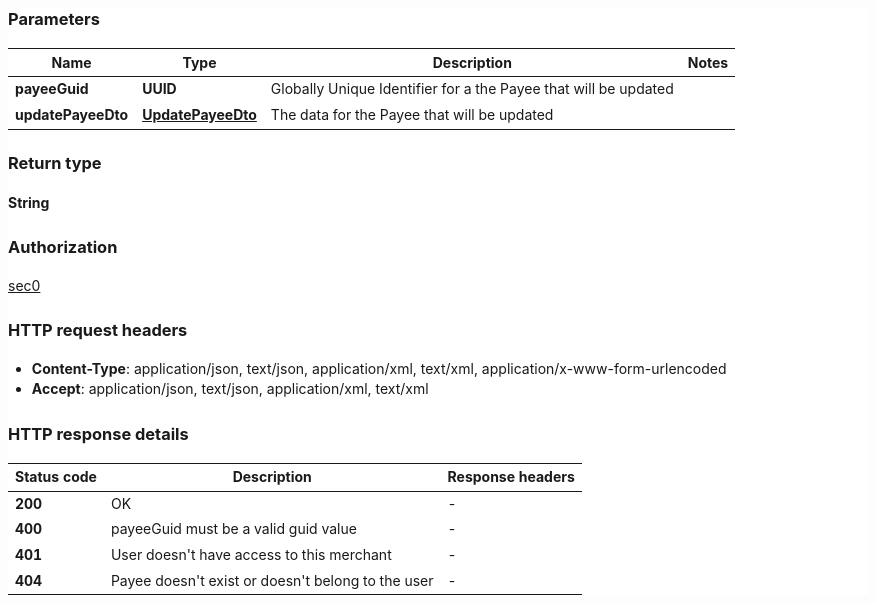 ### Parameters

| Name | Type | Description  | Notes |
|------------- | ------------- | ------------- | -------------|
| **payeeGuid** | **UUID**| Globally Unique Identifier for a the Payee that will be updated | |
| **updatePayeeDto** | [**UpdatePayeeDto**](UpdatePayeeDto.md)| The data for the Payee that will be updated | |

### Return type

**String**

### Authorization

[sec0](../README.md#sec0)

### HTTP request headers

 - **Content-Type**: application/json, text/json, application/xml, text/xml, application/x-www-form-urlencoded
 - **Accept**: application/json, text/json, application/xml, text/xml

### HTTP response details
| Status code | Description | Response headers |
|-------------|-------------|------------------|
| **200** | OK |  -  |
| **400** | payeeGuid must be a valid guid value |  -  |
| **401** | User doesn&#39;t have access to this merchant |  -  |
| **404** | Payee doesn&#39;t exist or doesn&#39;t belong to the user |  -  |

═══

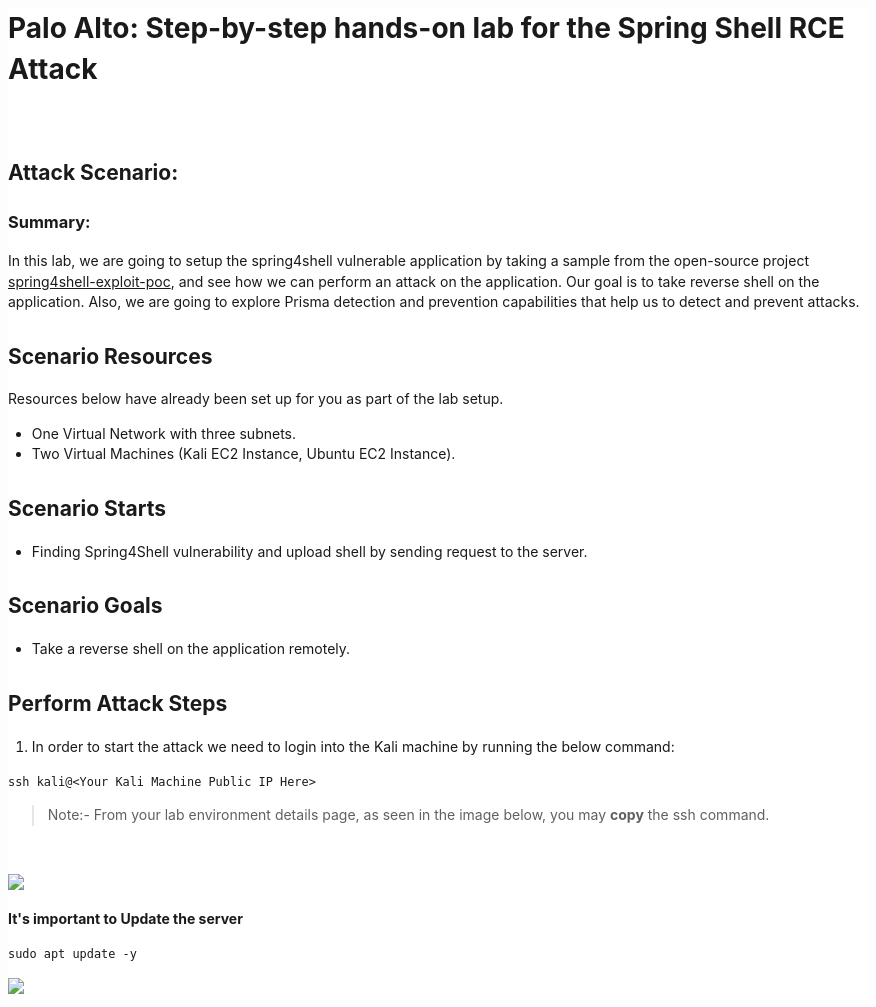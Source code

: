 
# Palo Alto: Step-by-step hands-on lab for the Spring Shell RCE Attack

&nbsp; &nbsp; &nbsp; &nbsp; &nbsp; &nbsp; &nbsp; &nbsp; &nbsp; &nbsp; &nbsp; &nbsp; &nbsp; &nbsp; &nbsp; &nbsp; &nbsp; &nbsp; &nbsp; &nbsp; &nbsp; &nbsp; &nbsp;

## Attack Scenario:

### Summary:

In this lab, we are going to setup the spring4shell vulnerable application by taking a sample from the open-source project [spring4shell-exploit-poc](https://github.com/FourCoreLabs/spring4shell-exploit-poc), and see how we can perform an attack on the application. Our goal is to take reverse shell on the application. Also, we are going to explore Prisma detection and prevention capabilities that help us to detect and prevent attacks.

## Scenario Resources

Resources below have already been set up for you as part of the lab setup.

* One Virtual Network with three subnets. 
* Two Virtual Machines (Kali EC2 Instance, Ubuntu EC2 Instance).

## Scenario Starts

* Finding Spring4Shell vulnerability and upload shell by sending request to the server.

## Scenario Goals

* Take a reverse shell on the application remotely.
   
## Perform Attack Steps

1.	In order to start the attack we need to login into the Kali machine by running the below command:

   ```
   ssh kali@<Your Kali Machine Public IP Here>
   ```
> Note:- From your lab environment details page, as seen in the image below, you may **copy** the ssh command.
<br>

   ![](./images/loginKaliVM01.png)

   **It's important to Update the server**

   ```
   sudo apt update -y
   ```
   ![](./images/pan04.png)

═══

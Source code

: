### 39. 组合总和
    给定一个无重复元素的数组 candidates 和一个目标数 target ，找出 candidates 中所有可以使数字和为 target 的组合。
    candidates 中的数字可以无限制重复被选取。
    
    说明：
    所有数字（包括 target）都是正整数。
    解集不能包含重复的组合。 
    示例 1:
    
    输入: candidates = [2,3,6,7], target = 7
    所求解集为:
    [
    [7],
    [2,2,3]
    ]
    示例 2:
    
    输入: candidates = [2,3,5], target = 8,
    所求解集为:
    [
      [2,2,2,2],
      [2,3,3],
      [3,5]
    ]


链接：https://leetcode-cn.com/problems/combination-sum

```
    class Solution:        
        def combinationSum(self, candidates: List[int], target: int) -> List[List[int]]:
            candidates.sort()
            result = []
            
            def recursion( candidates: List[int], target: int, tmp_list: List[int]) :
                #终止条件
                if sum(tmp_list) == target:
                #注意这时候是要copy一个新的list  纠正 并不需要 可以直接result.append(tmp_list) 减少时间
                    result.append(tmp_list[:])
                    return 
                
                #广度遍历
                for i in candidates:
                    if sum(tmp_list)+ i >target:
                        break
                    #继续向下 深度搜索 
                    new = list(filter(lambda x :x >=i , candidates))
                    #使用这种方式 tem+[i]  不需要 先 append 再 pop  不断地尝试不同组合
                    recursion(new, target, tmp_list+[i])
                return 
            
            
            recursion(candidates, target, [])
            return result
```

═══

Check each line of the entries for the word "payeeGuid". State how many lines hold it, and write nothing else.

2